Autoimmune and inflammatory disorders predispose patients to infections with P jirovecii and Candida, Aspergillus, and Mucor species. Congenital or acquired lymphedema increases the susceptibility of patients to Streptococcus pyogenes infections.

Midline dermal sinuses, Mondini defects of the inner ear, and meningeal defects predispose patients to recurrent meningitis.

Disorders of ciliary function predispose patients to frequent sinopulmonary and other respiratory tract infections.[91]  Geosmithia argillacea is a mold of significance for those with cystic fibrosis.[92]

Decreased sensation can contribute to recurrent skin and soft tissue infections.

Trisomy 21 and other genetic disorders are linked to otitis media and upper respiratory tract infections, as well as to infections with Candida organisms.

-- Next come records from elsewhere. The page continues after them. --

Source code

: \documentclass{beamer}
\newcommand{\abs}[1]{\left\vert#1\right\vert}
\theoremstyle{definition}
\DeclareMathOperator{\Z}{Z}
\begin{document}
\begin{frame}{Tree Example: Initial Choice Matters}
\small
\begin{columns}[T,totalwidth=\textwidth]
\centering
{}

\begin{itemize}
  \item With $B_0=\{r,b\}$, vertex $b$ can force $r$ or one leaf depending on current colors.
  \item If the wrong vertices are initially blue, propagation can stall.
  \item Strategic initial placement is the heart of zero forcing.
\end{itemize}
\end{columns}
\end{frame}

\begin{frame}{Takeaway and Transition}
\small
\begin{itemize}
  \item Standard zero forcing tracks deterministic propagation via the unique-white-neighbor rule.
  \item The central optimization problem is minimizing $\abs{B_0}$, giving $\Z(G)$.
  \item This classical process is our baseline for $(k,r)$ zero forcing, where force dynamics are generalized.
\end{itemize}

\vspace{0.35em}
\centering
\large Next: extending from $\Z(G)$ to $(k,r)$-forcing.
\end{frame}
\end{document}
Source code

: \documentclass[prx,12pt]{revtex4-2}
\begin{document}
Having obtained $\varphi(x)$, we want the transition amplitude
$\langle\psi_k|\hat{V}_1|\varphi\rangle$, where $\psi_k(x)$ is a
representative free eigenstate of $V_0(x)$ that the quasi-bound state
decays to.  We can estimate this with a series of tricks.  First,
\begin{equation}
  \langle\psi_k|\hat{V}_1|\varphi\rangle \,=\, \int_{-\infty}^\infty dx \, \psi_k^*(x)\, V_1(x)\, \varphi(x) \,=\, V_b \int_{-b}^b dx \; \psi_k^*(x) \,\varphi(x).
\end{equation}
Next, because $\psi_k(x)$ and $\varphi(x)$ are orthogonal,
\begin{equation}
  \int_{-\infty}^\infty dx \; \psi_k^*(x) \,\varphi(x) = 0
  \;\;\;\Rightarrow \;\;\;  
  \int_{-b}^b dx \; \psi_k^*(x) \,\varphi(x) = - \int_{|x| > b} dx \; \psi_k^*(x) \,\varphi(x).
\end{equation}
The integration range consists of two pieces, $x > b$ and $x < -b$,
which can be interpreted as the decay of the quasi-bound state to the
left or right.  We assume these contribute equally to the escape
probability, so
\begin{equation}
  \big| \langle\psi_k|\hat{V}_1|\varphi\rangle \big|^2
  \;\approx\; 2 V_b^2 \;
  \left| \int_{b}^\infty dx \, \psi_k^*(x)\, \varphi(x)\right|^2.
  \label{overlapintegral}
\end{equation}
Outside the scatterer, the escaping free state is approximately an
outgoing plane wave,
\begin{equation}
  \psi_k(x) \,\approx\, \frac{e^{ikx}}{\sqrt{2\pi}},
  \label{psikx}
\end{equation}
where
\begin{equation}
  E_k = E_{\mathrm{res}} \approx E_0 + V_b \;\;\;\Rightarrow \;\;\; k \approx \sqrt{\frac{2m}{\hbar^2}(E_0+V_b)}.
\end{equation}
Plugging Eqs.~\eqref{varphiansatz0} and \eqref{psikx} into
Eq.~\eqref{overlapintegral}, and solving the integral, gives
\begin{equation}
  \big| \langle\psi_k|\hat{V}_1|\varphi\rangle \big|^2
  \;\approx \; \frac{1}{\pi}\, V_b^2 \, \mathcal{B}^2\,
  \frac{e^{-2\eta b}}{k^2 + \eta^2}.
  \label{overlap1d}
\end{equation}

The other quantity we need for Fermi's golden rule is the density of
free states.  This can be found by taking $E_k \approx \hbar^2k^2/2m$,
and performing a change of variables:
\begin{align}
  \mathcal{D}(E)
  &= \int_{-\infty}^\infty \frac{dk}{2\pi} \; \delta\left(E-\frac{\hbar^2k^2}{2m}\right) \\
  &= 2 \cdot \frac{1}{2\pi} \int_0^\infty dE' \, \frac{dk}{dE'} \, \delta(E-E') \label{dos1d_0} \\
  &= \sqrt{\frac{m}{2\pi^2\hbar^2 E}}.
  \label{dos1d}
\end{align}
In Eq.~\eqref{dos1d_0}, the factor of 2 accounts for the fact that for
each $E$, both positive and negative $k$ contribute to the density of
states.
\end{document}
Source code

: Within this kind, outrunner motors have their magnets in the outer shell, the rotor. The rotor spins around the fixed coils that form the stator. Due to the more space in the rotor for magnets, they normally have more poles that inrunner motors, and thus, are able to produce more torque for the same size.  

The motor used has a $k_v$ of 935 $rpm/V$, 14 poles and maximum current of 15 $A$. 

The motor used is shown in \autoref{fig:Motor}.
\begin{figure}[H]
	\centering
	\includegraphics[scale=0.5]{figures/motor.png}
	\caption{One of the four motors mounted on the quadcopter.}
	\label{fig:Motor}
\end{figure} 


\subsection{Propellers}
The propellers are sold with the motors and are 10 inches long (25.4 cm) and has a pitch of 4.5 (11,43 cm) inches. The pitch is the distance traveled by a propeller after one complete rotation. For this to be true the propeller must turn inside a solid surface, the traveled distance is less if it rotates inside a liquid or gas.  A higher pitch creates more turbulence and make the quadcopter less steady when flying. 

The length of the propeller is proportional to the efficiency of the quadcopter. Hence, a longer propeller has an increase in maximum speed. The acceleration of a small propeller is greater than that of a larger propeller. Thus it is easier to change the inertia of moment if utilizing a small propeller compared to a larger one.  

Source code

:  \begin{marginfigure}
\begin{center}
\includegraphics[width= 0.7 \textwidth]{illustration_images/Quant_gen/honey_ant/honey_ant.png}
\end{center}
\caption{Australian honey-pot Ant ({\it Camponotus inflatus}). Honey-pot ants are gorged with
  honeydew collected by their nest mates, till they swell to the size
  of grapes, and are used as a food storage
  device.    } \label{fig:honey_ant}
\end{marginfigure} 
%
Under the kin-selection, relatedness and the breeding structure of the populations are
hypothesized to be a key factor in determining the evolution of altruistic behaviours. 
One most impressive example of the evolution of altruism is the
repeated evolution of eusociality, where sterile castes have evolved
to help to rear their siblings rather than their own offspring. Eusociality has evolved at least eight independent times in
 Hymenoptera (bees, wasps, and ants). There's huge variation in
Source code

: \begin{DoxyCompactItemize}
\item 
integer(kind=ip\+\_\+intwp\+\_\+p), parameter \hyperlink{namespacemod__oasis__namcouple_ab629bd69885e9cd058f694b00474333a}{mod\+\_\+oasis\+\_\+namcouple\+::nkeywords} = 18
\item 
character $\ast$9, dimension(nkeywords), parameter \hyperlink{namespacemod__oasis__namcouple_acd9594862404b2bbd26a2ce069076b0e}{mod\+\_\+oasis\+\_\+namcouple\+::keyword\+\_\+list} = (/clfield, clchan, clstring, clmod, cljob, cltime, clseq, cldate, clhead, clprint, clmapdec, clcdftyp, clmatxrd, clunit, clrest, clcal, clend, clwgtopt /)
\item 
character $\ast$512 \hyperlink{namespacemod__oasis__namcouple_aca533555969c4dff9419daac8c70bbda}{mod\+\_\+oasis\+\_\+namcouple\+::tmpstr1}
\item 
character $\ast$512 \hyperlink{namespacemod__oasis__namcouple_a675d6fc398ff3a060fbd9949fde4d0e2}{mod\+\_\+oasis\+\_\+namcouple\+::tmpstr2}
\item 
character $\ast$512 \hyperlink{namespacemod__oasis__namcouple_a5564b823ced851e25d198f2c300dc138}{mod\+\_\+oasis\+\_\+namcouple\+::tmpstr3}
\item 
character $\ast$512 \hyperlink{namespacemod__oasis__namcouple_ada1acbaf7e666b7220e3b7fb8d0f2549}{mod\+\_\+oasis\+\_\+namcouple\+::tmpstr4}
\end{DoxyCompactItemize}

Hemorrhagic hereditary telangiectasia (Osler-Weber-Rendu disease) predisposes patients to brain abscesses and S aureus infections. Rubinstein-Taybi syndrome increases the susceptibility of patients to recurrent respiratory tract infections, apparently because of deficient polysaccharide antibody responses.

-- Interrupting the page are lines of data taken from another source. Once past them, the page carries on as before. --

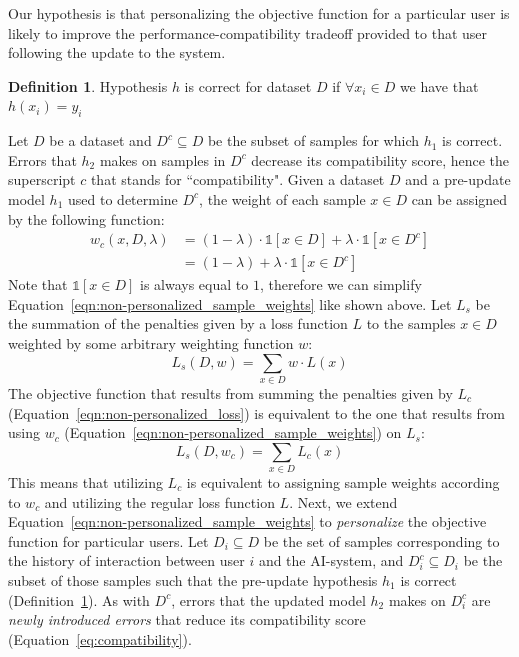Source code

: \documentclass[letterpaper]{article} %
\theoremstyle{definition}
\newtheorem{definition}{Definition}
\begin{document}
Our hypothesis is that personalizing the objective function for a particular user is likely to improve the performance-compatibility tradeoff provided to that user following the update to the system.

\begin{definition}
Hypothesis  $h$  is correct for  dataset $D$ if
$\forall x_i \in D$ we have that $h(x_i)=y_i$
\label{def:hypCorrect}
\end{definition}
Let $D$ be a dataset and $D^c\subseteq D$ be the subset of samples for which $h_1$ is correct. Errors that $h_2$ makes on samples in $D^c$ decrease its compatibility score, hence the superscript $c$ that stands for ``compatibility". Given a dataset $D$ and a pre-update model $h_1$ used to determine $D^c$, the weight of each sample $x\in D$ can be assigned by the following function:
%
\begin{align}
\label{eqn:non-personalized_sample_weights}
w_c(x,D,\lambda)&=(1-\lambda)\cdot\mathbb{1}[x\in D]+\lambda\cdot\mathbb{1}[x\in D^c] \\  \nonumber
&=(1-\lambda) + \lambda\cdot\mathbb{1}[x\in D^c]
\end{align}
%
Note that $\mathbb{1}[x\in D]$ is always equal to $1$, therefore we can simplify Equation~\ref{eqn:non-personalized_sample_weights} like shown above. Let $L_s$ be the summation of the penalties given by a loss function $L$ to the samples $x\in D$ weighted by some arbitrary weighting function $w$:
\begin{equation}
\label{eqn:loss_summation}
    L_s(D,w) = \sum_{x \in D} w \cdot L(x)
\end{equation}
%
The objective function that results from summing the penalties given by $L_c$ (Equation~\ref{eqn:non-personalized_loss}) is equivalent to the one that results from using $w_c$ (Equation~\ref{eqn:non-personalized_sample_weights}) on $L_s$:
\begin{equation}
\label{eqn:Ls_equals_Lc}
    L_s(D,w_c) = \sum_{x \in D}L_c(x)
\end{equation}
%
This means that utilizing $L_c$ is equivalent to assigning sample weights according to $w_c$ and utilizing the regular loss function $L$. Next, we extend Equation~\ref{eqn:non-personalized_sample_weights} to  \textit{personalize} the objective function for  particular users.
Let $D_i\subseteq D$ be the set of samples corresponding to the  history of interaction between user $i$ and the AI-system, and $D_i^c \subseteq D_i$ be the subset of those samples such that
the pre-update hypothesis $h_1$ is correct (Definition~\ref{def:hypCorrect}). As with $D^c$, errors that the updated model $h_2$ makes on $D_i^c$ are \textit{newly introduced errors} that reduce its compatibility score (Equation~\ref{eq:compatibility}).
\end{document}
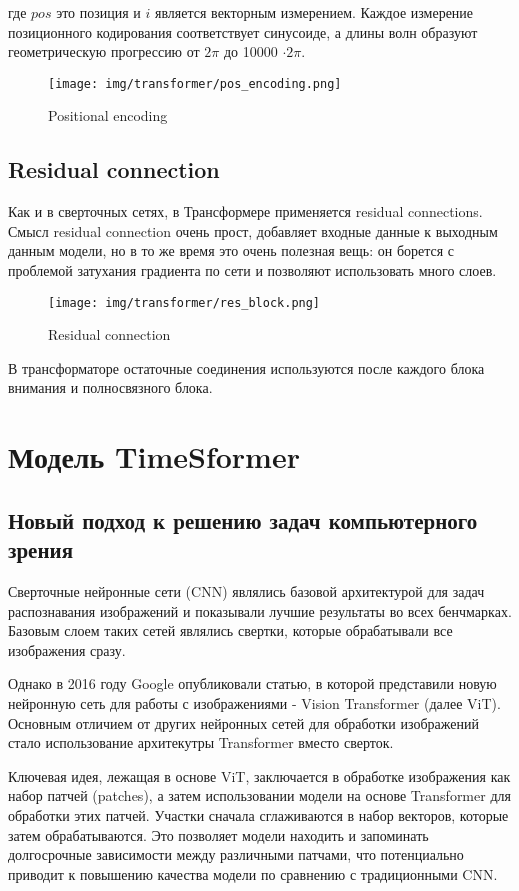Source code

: \documentclass[PMI,KR]{HSEUniversity}
\begin{document}
где $pos$ это позиция и $i$ является векторным измерением. Каждое измерение позиционного кодирования соответствует синусоиде, а длины волн образуют геометрическую прогрессию от $2\pi$ до 10000 $\cdot 2\pi$.

\begin{figure}[h]
    \centering
    \texttt{[image: img/transformer/pos\_encoding.png]}
    \caption{Positional encoding}
\end{figure} 


\subsection{Residual connection} 

Как и в сверточных сетях, в Трансформере применяется residual connections. Смысл residual connection очень прост, добавляет входные данные к выходным данным модели, но в то же время это очень полезная вещь: он борется с проблемой затухания градиента по сети и позволяют использовать много слоев.

\begin{figure}[h]
    \centering
    \texttt{[image: img/transformer/res\_block.png]}
    \caption{Residual connection}
\end{figure}

В трансформаторе остаточные соединения используются после каждого блока внимания и полносвязного блока.

\section{Модель TimeSformer}
\subsection{Новый подход к решению задач компьютерного зрения}

Сверточные нейронные сети (CNN) являлись базовой архитектурой для задач распознавания изображений и показывали лучшие результаты во всех бенчмарках. Базовым слоем таких сетей являлись свертки, которые обрабатывали все изображения сразу.  

Однако в 2016 году Google опубликовали статью, в которой представили новую нейронную сеть для работы с изображениями - Vision Transformer\cite{vit:2016} (далее ViT). Основным отличием от других нейронных сетей для обработки изображений стало использование архитекутры Transformer вместо сверток.

Ключевая идея, лежащая в основе ViT, заключается в обработке изображения как набор патчей (patches), а затем использовании модели на основе Transformer для обработки этих патчей. Участки сначала сглаживаются в набор векторов, которые затем обрабатываются. Это позволяет модели находить и запоминать долгосрочные зависимости между различными патчами, что потенциально приводит к повышению качества модели по сравнению с традиционными CNN.
\end{document}
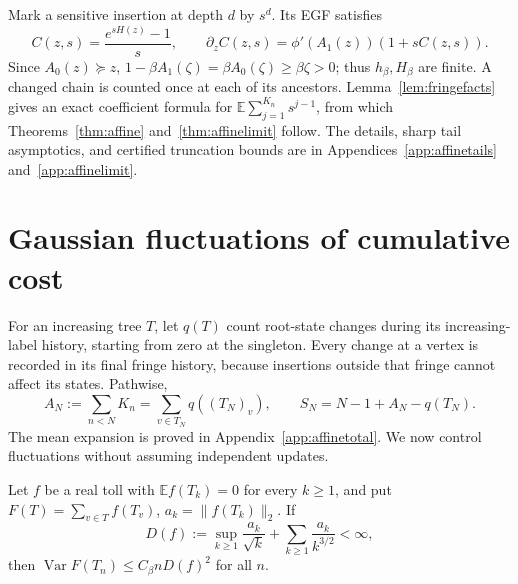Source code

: \documentclass[runningheads,envcountsame,orivec]{llncs}
\newcommand{\E}{\mathbb E}
\begin{document}
Mark a sensitive insertion at depth $d$ by $s^d$. Its EGF satisfies
\begin{equation}\label{eq:affinemarked}
 C(z,s)=\frac{e^{sH(z)}-1}{s},\qquad
 \partial_z C(z,s)=\phi'(A_1(z))(1+sC(z,s)).
\end{equation}
Since $A_0(z)\succeq z$,
$1-\beta A_1(\zeta)=\beta A_0(\zeta)\ge\beta\zeta>0$;
thus $h_\beta,H_\beta$ are finite. A changed chain is counted once
at each of its ancestors. Lemma~\ref{lem:fringefacts} gives an exact
coefficient formula for $\E\sum_{j=1}^{K_n}s^{j-1}$, from which
Theorems~\ref{thm:affine} and~\ref{thm:affinelimit} follow.
The details, sharp tail asymptotics, and certified truncation bounds
are in Appendices~\ref{app:affinetails} and~\ref{app:affinelimit}.

\section{Gaussian fluctuations of cumulative cost}\label{sec:clt}

For an increasing tree $T$, let $q(T)$ count root-state changes
during its increasing-label history, starting from zero at the
singleton. Every change at a vertex is recorded in its final fringe
history, because insertions outside that fringe cannot affect its
states. Pathwise,
\begin{equation}\label{eq:historyidentity}
 A_N:=\sum_{n<N}K_n=\sum_{v\in T_N}q((T_N)_v),\qquad
 S_N=N-1+A_N-q(T_N).
\end{equation}
The mean expansion is proved in Appendix~\ref{app:affinetotal}.
We now control fluctuations without assuming independent updates.
\begin{lemma}\label{lem:centeredtollvariance}
Let $f$ be a real toll with $\E f(T_k)=0$ for every $k\ge1$,
and put $F(T)=\sum_{v\in T}f(T_v)$,
$a_k=\|f(T_k)\|_2$. If
\[
 D(f):=\sup_{k\ge1}\frac{a_k}{\sqrt k}
       +\sum_{k\ge1}\frac{a_k}{k^{3/2}}<\infty,
\]
then $\operatorname{Var}F(T_n)\le C_\beta n D(f)^2$ for all $n$.
\end{lemma}
\end{document}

CHARGE (coloboma, heart defect, atresia choanae, retarded growth and development, genital hypoplasia, ear anomalies/deafness) syndrome may have a presentation similar to that of severe combined immunodeficiency.[10]

Phagocyte deficiency

Phagocyte deficiency[93] or dysfunction predisposes patients to infections with S aureus, Nocardia species, P aeruginosa, Serratia species, streptococci, other enteric organisms, Candida, Burkholderia, Aspergillus, and Chromobacterium species. Immunocompromising conditions and associated pathogens and infections are as follows:

  • Chediak-Higashi syndrome: Infections with S aureus and streptococci, recurrent skin and mucosal infections

  • Chronic granulomatous disease: Infections with primarily catalase-positive organisms, including S aureus, Serratia marcescens, Burkholderia cepacia, Granulibacter bethesdensis,[94]  Candida species,[95]  Nocardia species, Chromobacterium species, G argillacea,[96, 97]  and Aspergillus nidulans[98]  and other Aspergillus species[99, 100]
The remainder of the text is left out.